World Vision has a 15-year limit on how long it will work in an Area Development Project. Thus, from day one in an area, the staff is challenged to partner with local organizations, to teach skills, and to prepare for the hand-off a decade-and-a-half hence.

… In Willuwa, World Vision arrived 15 years ago. They’ve worked with the schools, raised water towers, built roads, and increased health and sanitation.

For example, in 1997, 42 percent of homes had water-sealed latrines. Now 87 percent do. In 1997, 40 percent of children were underweight. Now 16 percent are. In 1997, there were 0 eco-friendly gardens. Today, there are over 2,000.

Those results Tony cites are tangible, meaningful changes. But the biggest change is the people of Willuwa have now been empowered to continue that trajectory and to control their own economic development.

World Vision’s 15-year rule is part of its structure and its philosophy. And it’s an example of how their philosophy has been built into their structure to ensure that good intentions become actual results.

That’s part of what I mean by “integrity.” That also refers, of course, to financial accountability and low overhead,** and World Vision is good on that score. But it’s more than just that. There’s more to being effective and honest than simply not being a skimmer, a scammer or a pocket-liner.

One World Vision old-timer told me a story from back in the day when the agency commissioned a study to measure the effectiveness of its fundraising materials. The study showed that one type of visual, far and away, was most effective for enticing would-be donors to contribute. More than any other kind of image, this one made Americans respond — more people contributed, and they contributed more. This image showed an older white male surrounded by visibly impoverished, needy, dark-skinned children. The consultants who conducted the study said World Vision could raise more money — a lot more money, they said — by employing that kind of image.

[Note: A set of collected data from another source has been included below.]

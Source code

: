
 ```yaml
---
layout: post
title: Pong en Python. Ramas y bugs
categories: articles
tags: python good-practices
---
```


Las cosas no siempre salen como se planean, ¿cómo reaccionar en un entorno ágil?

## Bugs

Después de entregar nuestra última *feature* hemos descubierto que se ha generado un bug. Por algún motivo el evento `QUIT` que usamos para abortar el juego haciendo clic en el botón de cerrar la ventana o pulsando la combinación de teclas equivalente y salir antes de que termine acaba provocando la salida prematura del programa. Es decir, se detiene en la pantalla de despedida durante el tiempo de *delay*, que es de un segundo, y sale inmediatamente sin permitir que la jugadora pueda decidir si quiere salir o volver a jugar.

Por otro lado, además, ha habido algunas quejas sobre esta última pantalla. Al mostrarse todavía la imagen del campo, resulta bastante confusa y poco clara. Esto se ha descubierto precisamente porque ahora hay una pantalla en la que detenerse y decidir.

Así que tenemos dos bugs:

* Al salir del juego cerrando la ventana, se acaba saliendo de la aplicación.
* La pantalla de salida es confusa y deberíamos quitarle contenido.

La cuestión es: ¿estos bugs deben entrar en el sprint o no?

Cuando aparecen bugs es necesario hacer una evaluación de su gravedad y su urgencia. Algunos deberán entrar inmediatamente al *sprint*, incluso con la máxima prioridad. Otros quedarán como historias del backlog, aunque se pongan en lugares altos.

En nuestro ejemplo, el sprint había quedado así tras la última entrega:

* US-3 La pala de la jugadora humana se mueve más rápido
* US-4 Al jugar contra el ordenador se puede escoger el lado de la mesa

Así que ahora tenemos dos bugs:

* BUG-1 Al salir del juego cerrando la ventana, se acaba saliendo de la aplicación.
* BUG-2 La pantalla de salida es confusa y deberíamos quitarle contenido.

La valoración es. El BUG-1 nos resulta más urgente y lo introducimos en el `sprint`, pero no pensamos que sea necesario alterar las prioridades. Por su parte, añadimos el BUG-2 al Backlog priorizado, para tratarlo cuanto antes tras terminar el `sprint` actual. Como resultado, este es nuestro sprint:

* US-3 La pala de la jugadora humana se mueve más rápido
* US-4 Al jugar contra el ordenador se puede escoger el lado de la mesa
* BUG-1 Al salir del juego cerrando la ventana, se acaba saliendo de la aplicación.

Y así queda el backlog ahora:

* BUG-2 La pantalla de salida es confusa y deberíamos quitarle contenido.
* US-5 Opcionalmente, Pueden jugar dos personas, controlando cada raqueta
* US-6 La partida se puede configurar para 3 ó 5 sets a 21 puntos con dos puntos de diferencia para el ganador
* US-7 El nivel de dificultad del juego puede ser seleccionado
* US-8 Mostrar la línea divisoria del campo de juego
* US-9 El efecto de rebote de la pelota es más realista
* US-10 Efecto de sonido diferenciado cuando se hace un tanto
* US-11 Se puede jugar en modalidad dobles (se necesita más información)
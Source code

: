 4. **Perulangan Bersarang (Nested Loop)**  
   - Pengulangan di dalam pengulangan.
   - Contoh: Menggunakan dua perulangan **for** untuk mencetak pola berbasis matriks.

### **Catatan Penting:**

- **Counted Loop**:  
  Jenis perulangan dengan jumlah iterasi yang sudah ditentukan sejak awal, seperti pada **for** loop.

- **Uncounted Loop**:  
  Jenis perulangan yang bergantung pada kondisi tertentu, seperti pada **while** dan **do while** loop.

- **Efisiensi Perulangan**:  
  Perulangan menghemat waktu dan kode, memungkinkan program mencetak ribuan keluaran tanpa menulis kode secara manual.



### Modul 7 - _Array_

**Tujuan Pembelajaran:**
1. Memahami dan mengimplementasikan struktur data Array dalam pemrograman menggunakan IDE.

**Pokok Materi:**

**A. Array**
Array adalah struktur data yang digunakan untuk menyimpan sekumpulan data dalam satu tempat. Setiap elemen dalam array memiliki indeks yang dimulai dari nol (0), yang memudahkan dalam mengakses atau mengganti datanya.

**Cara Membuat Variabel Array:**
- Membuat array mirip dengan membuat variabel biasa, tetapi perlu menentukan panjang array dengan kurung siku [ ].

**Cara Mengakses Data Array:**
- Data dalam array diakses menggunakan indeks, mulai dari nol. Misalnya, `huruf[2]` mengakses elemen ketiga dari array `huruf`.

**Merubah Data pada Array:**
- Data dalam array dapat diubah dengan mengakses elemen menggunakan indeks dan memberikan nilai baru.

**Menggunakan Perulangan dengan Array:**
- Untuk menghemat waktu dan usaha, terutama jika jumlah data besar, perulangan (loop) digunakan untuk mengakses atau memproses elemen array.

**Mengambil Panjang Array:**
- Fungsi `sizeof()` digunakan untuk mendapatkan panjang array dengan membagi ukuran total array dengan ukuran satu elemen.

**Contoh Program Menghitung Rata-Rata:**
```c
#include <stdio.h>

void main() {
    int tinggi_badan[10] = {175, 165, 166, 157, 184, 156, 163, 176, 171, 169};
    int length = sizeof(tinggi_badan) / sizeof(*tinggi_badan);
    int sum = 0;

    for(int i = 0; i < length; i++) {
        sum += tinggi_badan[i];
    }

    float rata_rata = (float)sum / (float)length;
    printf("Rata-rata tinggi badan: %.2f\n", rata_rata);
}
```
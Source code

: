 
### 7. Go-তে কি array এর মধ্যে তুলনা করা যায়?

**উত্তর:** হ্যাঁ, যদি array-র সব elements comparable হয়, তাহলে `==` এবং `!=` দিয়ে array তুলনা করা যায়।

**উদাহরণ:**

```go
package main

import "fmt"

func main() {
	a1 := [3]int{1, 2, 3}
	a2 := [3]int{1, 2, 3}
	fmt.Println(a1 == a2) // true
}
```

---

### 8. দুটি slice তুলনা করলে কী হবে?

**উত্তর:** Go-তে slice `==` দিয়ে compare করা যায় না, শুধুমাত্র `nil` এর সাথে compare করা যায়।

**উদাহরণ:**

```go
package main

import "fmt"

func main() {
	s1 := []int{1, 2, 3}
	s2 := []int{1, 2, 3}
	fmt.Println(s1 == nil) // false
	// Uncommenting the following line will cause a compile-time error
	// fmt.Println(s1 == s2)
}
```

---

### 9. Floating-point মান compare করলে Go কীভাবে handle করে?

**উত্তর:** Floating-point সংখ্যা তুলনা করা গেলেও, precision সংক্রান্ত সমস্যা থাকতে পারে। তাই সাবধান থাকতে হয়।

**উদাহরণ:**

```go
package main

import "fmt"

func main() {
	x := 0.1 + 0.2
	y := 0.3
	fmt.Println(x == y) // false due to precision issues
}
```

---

As my friend tells the story, World Vision not only refused this suggestion, but set out to avoid any use of that kind of image. In their view, the cost was too high. Images that reinforce notions of paternalistic benevolence and the white-man’s burden were the antithesis of how they understood their mission. You can’t empower the poor and defend their dignity by raising money with images that undermine those very ideals.

And but so, the point here being, I like World Vision.

It is, of course, a sectarian agency. It’s a bunch of Christians doing what they do because of their Christian faith. But — as Darrell Dow’s description of that celebration in Willuwa illustrates — the agency’s work itself is not sectarian.

“World Vision does not proselytize,” Matthew Paul Turner writes. It “respects, values and seeks to help” anyone in need:

There are no secret agendas. World Vision seeks to live out God’s love without expectations, to offer love, help, aid, and hope to whoever needs it, regardless of their creed, religion, or lifestyle.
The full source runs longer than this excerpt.